Her şeyin başı sevgidir. Sevginin yeri kalptir. Kalp göğsümüzün sol tarafındaki et parçası değildir. Buna yürek denir. yürek, hayvanlarda da bulunur. Kalp yürekte bulunan bir kuvvettir. görünmez kabloda bulunan elektrik cereyanı gibidir. Odadaki hava gibidir. Buna gönül diyoruz. Gönül, insanlarda bulunur hayvanlarda bulunmaz. Beden deki bütün uzuvlar kalbin ve beynin emrindedir. Uzuvlar itaatsizlik yapmazlar. Uzuvların duydukları bütün bilgiler kalpte toplanır. İnanmak, sevmek, saymak, vicdanlı olmak, korkmak insanın kalbindedir. Bu bakımdan insanın kalbi temiz olmalı dır.

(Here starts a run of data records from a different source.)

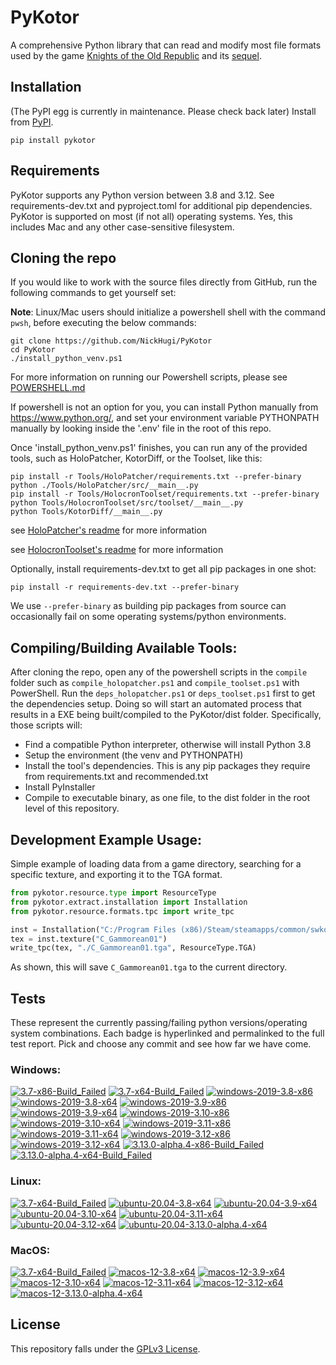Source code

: 
PyKotor
=======
A comprehensive Python library that can read and modify most file formats used by the game [Knights of the Old Republic](https://en.wikipedia.org/wiki/Star_Wars:_Knights_of_the_Old_Republic_(video_game)) and its [sequel](https://en.wikipedia.org/wiki/Star_Wars_Knights_of_the_Old_Republic_II:_The_Sith_Lords).

## Installation
(The PyPI egg is currently in maintenance. Please check back later) Install from [PyPI](https://pypi.org/project/PyKotor/).
```commandline
pip install pykotor
```

## Requirements
PyKotor supports any Python version between 3.8 and 3.12. See requirements-dev.txt and pyproject.toml for additional pip dependencies.
PyKotor is supported on most (if not all) operating systems. Yes, this includes Mac and any other case-sensitive filesystem.

## Cloning the repo
If you would like to work with the source files directly from GitHub, run the following commands to get yourself set:

**Note**: Linux/Mac users should initialize a powershell shell with the command `pwsh`, before executing the below commands:

```commandline
git clone https://github.com/NickHugi/PyKotor
cd PyKotor
./install_python_venv.ps1
```
For more information on running our Powershell scripts, please see [POWERSHELL.md](https://github.com/NickHugi/PyKotor/blob/master/POWERSHELL.md)

If powershell is not an option for you, you can install Python manually from https://www.python.org/, and set your environment variable PYTHONPATH manually by looking inside the '.env' file in the root of this repo.


Once 'install_python_venv.ps1' finishes, you can run any of the provided tools, such as HoloPatcher, KotorDiff, or the Toolset, like this:
```commandline
pip install -r Tools/HoloPatcher/requirements.txt --prefer-binary
python ./Tools/HoloPatcher/src/__main__.py
pip install -r Tools/HolocronToolset/requirements.txt --prefer-binary
python Tools/HolocronToolset/src/toolset/__main__.py
python Tools/KotorDiff/__main__.py
```

see [HoloPatcher's readme](https://github.com/NickHugi/PyKotor/tree/master/Tools/HoloPatcher#readme) for more information

see [HolocronToolset's readme](https://github.com/NickHugi/PyKotor/tree/master/Tools/HolocronToolset#readme) for more information

Optionally, install requirements-dev.txt to get all pip packages in one shot:
```commandline
pip install -r requirements-dev.txt --prefer-binary
```
We use `--prefer-binary` as building pip packages from source can occasionally fail on some operating systems/python environments.

## Compiling/Building Available Tools:
After cloning the repo, open any of the powershell scripts in the `compile` folder such as `compile_holopatcher.ps1` and `compile_toolset.ps1` with PowerShell. Run the `deps_holopatcher.ps1` or `deps_toolset.ps1` first to get the dependencies setup. Doing so will start an automated process that results in a EXE being built/compiled to the PyKotor/dist folder. Specifically, those scripts will:
- Find a compatible Python interpreter, otherwise will install Python 3.8
- Setup the environment (the venv and PYTHONPATH)
- Install the tool's dependencies. This is any pip packages they require from requirements.txt and recommended.txt
- Install PyInstaller
- Compile to executable binary, as one file, to the dist folder in the root level of this repository.


## Development Example Usage:
Simple example of loading data from a game directory, searching for a specific texture, and exporting it to the TGA format.
```python
from pykotor.resource.type import ResourceType
from pykotor.extract.installation import Installation
from pykotor.resource.formats.tpc import write_tpc

inst = Installation("C:/Program Files (x86)/Steam/steamapps/common/swkotor")
tex = inst.texture("C_Gammorean01")
write_tpc(tex, "./C_Gammorean01.tga", ResourceType.TGA)
```
As shown, this will save `C_Gammorean01.tga` to the current directory.

## Tests

These represent the currently passing/failing python versions/operating system combinations. Each badge is hyperlinked and permalinked to the full test report. Pick and choose any commit and see how far we have come.

### Windows:

<!-- WINDOWS-BADGES-START -->
[![3.7-x86-Build_Failed](https://img.shields.io/badge/3.7--x86_Build_Failed-lightgrey)](https://github.com/th3w1zard1/PyKotor/actions/runs/8059042727)
[![3.7-x64-Build_Failed](https://img.shields.io/badge/3.7--x64_Build_Failed-lightgrey)](https://github.com/th3w1zard1/PyKotor/actions/runs/8059042727)
[![windows-2019-3.8-x86](https://img.shields.io/badge/build-3.8--x86631_Passing_-brightgreen?style=plastic&logo=simple-icons&logoColor=%23FF5e34&label=9%2052&labelColor=%23c71818&color=%232f991a)](https://github.com/th3w1zard1/PyKotor/blob/8777e2666eed02164a1800afa8935fc2fa0f1473/tests/results/pytest_report_windows-2019_3.8_x86/pytest_report.html)
[![windows-2019-3.8-x64](https://img.shields.io/badge/build-3.8--x64631_Passing_-brightgreen?style=plastic&logo=simple-icons&logoColor=%23FF5e34&label=9%2052&labelColor=%23c71818&color=%232f991a)](https://github.com/th3w1zard1/PyKotor/blob/8777e2666eed02164a1800afa8935fc2fa0f1473/tests/results/pytest_report_windows-2019_3.8_x64/pytest_report.html)
[![windows-2019-3.9-x86](https://img.shields.io/badge/build-3.9--x86631_Passing_-brightgreen?style=plastic&logo=simple-icons&logoColor=%23FF5e34&label=9%2052&labelColor=%23c71818&color=%232f991a)](https://github.com/th3w1zard1/PyKotor/blob/8777e2666eed02164a1800afa8935fc2fa0f1473/tests/results/pytest_report_windows-2019_3.9_x86/pytest_report.html)
[![windows-2019-3.9-x64](https://img.shields.io/badge/build-3.9--x64631_Passing_-brightgreen?style=plastic&logo=simple-icons&logoColor=%23FF5e34&label=9%2052&labelColor=%23c71818&color=%232f991a)](https://github.com/th3w1zard1/PyKotor/blob/8777e2666eed02164a1800afa8935fc2fa0f1473/tests/results/pytest_report_windows-2019_3.9_x64/pytest_report.html)
[![windows-2019-3.10-x86](https://img.shields.io/badge/build-3.10--x86631_Passing_-brightgreen?style=plastic&logo=simple-icons&logoColor=%23FF5e34&label=9%2052&labelColor=%23c71818&color=%232f991a)](https://github.com/th3w1zard1/PyKotor/blob/8777e2666eed02164a1800afa8935fc2fa0f1473/tests/results/pytest_report_windows-2019_3.10_x86/pytest_report.html)
[![windows-2019-3.10-x64](https://img.shields.io/badge/build-3.10--x64631_Passing_-brightgreen?style=plastic&logo=simple-icons&logoColor=%23FF5e34&label=9%2052&labelColor=%23c71818&color=%232f991a)](https://github.com/th3w1zard1/PyKotor/blob/8777e2666eed02164a1800afa8935fc2fa0f1473/tests/results/pytest_report_windows-2019_3.10_x64/pytest_report.html)
[![windows-2019-3.11-x86](https://img.shields.io/badge/build-3.11--x86631_Passing_-brightgreen?style=plastic&logo=simple-icons&logoColor=%23FF5e34&label=9%2052&labelColor=%23c71818&color=%232f991a)](https://github.com/th3w1zard1/PyKotor/blob/8777e2666eed02164a1800afa8935fc2fa0f1473/tests/results/pytest_report_windows-2019_3.11_x86/pytest_report.html)
[![windows-2019-3.11-x64](https://img.shields.io/badge/build-3.11--x64631_Passing_-brightgreen?style=plastic&logo=simple-icons&logoColor=%23FF5e34&label=9%2052&labelColor=%23c71818&color=%232f991a)](https://github.com/th3w1zard1/PyKotor/blob/8777e2666eed02164a1800afa8935fc2fa0f1473/tests/results/pytest_report_windows-2019_3.11_x64/pytest_report.html)
[![windows-2019-3.12-x86](https://img.shields.io/badge/build-3.12--x86631_Passing_-brightgreen?style=plastic&logo=simple-icons&logoColor=%23FF5e34&label=9%2052&labelColor=%23c71818&color=%232f991a)](https://github.com/th3w1zard1/PyKotor/blob/8777e2666eed02164a1800afa8935fc2fa0f1473/tests/results/pytest_report_windows-2019_3.12_x86/pytest_report.html)
[![windows-2019-3.12-x64](https://img.shields.io/badge/build-3.12--x64631_Passing_-brightgreen?style=plastic&logo=simple-icons&logoColor=%23FF5e34&label=9%2052&labelColor=%23c71818&color=%232f991a)](https://github.com/th3w1zard1/PyKotor/blob/8777e2666eed02164a1800afa8935fc2fa0f1473/tests/results/pytest_report_windows-2019_3.12_x64/pytest_report.html)
[![3.13.0-alpha.4-x86-Build_Failed](https://img.shields.io/badge/3.13.0--alpha.4--x86_Build_Failed-lightgrey)](https://github.com/th3w1zard1/PyKotor/actions/runs/8059042727)
[![3.13.0-alpha.4-x64-Build_Failed](https://img.shields.io/badge/3.13.0--alpha.4--x64_Build_Failed-lightgrey)](https://github.com/th3w1zard1/PyKotor/actions/runs/8059042727)
<!-- WINDOWS-BADGES-END -->

### Linux:

<!-- LINUX-BADGES-START -->
[![3.7-x64-Build_Failed](https://img.shields.io/badge/3.7--x64_Build_Failed-lightgrey)](https://github.com/th3w1zard1/PyKotor/actions/runs/8059042727)
[![ubuntu-20.04-3.8-x64](https://img.shields.io/badge/build-3.8--x64631_Passing_-brightgreen?style=plastic&logo=simple-icons&logoColor=%23FF5e34&label=9%2052&labelColor=%23c71818&color=%232f991a)](https://github.com/th3w1zard1/PyKotor/blob/8777e2666eed02164a1800afa8935fc2fa0f1473/tests/results/pytest_report_ubuntu-20.04_3.8_x64/pytest_report.html)
[![ubuntu-20.04-3.9-x64](https://img.shields.io/badge/build-3.9--x64631_Passing_-brightgreen?style=plastic&logo=simple-icons&logoColor=%23FF5e34&label=9%2052&labelColor=%23c71818&color=%232f991a)](https://github.com/th3w1zard1/PyKotor/blob/8777e2666eed02164a1800afa8935fc2fa0f1473/tests/results/pytest_report_ubuntu-20.04_3.9_x64/pytest_report.html)
[![ubuntu-20.04-3.10-x64](https://img.shields.io/badge/build-3.10--x64631_Passing_-brightgreen?style=plastic&logo=simple-icons&logoColor=%23FF5e34&label=9%2052&labelColor=%23c71818&color=%232f991a)](https://github.com/th3w1zard1/PyKotor/blob/8777e2666eed02164a1800afa8935fc2fa0f1473/tests/results/pytest_report_ubuntu-20.04_3.10_x64/pytest_report.html)
[![ubuntu-20.04-3.11-x64](https://img.shields.io/badge/build-3.11--x64631_Passing_-brightgreen?style=plastic&logo=simple-icons&logoColor=%23FF5e34&label=9%2052&labelColor=%23c71818&color=%232f991a)](https://github.com/th3w1zard1/PyKotor/blob/8777e2666eed02164a1800afa8935fc2fa0f1473/tests/results/pytest_report_ubuntu-20.04_3.11_x64/pytest_report.html)
[![ubuntu-20.04-3.12-x64](https://img.shields.io/badge/build-3.12--x64631_Passing_-brightgreen?style=plastic&logo=simple-icons&logoColor=%23FF5e34&label=9%2052&labelColor=%23c71818&color=%232f991a)](https://github.com/th3w1zard1/PyKotor/blob/8777e2666eed02164a1800afa8935fc2fa0f1473/tests/results/pytest_report_ubuntu-20.04_3.12_x64/pytest_report.html)
[![ubuntu-20.04-3.13.0-alpha.4-x64](https://img.shields.io/badge/build-3.13.0--alpha.4--x6433_Passing_-brightgreen?style=plastic&logo=simple-icons&logoColor=%23FF5e34&label=50%2052&labelColor=%23c71818&color=%232f991a)](https://github.com/th3w1zard1/PyKotor/blob/8777e2666eed02164a1800afa8935fc2fa0f1473/tests/results/pytest_report_ubuntu-20.04_3.13.0-alpha.4_x64/pytest_report.html)
<!-- LINUX-BADGES-END -->

### MacOS:

<!-- MACOS-BADGES-START -->
[![3.7-x64-Build_Failed](https://img.shields.io/badge/3.7--x64_Build_Failed-lightgrey)](https://github.com/th3w1zard1/PyKotor/actions/runs/8059042727)
[![macos-12-3.8-x64](https://img.shields.io/badge/build-3.8--x64627_Passing_-brightgreen?style=plastic&logo=simple-icons&logoColor=%23FF5e34&label=13%2052&labelColor=%23c71818&color=%232f991a)](https://github.com/th3w1zard1/PyKotor/blob/8777e2666eed02164a1800afa8935fc2fa0f1473/tests/results/pytest_report_macos-12_3.8_x64/pytest_report.html)
[![macos-12-3.9-x64](https://img.shields.io/badge/build-3.9--x64627_Passing_-brightgreen?style=plastic&logo=simple-icons&logoColor=%23FF5e34&label=13%2052&labelColor=%23c71818&color=%232f991a)](https://github.com/th3w1zard1/PyKotor/blob/8777e2666eed02164a1800afa8935fc2fa0f1473/tests/results/pytest_report_macos-12_3.9_x64/pytest_report.html)
[![macos-12-3.10-x64](https://img.shields.io/badge/build-3.10--x64627_Passing_-brightgreen?style=plastic&logo=simple-icons&logoColor=%23FF5e34&label=13%2052&labelColor=%23c71818&color=%232f991a)](https://github.com/th3w1zard1/PyKotor/blob/8777e2666eed02164a1800afa8935fc2fa0f1473/tests/results/pytest_report_macos-12_3.10_x64/pytest_report.html)
[![macos-12-3.11-x64](https://img.shields.io/badge/build-3.11--x64627_Passing_-brightgreen?style=plastic&logo=simple-icons&logoColor=%23FF5e34&label=13%2052&labelColor=%23c71818&color=%232f991a)](https://github.com/th3w1zard1/PyKotor/blob/8777e2666eed02164a1800afa8935fc2fa0f1473/tests/results/pytest_report_macos-12_3.11_x64/pytest_report.html)
[![macos-12-3.12-x64](https://img.shields.io/badge/build-3.12--x64627_Passing_-brightgreen?style=plastic&logo=simple-icons&logoColor=%23FF5e34&label=13%2052&labelColor=%23c71818&color=%232f991a)](https://github.com/th3w1zard1/PyKotor/blob/8777e2666eed02164a1800afa8935fc2fa0f1473/tests/results/pytest_report_macos-12_3.12_x64/pytest_report.html)
[![macos-12-3.13.0-alpha.4-x64](https://img.shields.io/badge/build-3.13.0--alpha.4--x6433_Passing_-brightgreen?style=plastic&logo=simple-icons&logoColor=%23FF5e34&label=50%2052&labelColor=%23c71818&color=%232f991a)](https://github.com/th3w1zard1/PyKotor/blob/8777e2666eed02164a1800afa8935fc2fa0f1473/tests/results/pytest_report_macos-12_3.13.0-alpha.4_x64/pytest_report.html)
<!-- MACOS-BADGES-END -->

## License
This repository falls under the [GPLv3 License](https://github.com/NickHugi/PyKotor/blob/master/LICENSE).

Müslüman dinine, anasına ve babasına hocasına büyüklerine son derece saygılı olmalıdır. Müslüman Allahü teâladan korkmalıdır. Korkmak demek O’nu sevmek demektir. İnsan , nasıl çok sevdiği bir kimsenin üzülmesini istemez ve onu üzeceğim diye korkarsa ,Allah’a ibadette öyledir. O’na olan sevgimizi ispatlayacak bir şekilde yapılmalıdır. Söz ile çok seviyorum demekle , sevgi olmaz. Allah’ı çok sevmenin alameti, O’nun istediği gibi olmaktır. Onun emirlerini yerine getirmek yasaklarından kaçınmak gerekir. Onu razı etmek ve O’na ibadet etmek gerekir.
Yüce Allah’ın bize verdiği nimetler o adar çoktur ki, O’na olan şükran borcumuzu , ancak O’nu severek ve O’na ibadet ederek ödemeye çalışmak gerekir.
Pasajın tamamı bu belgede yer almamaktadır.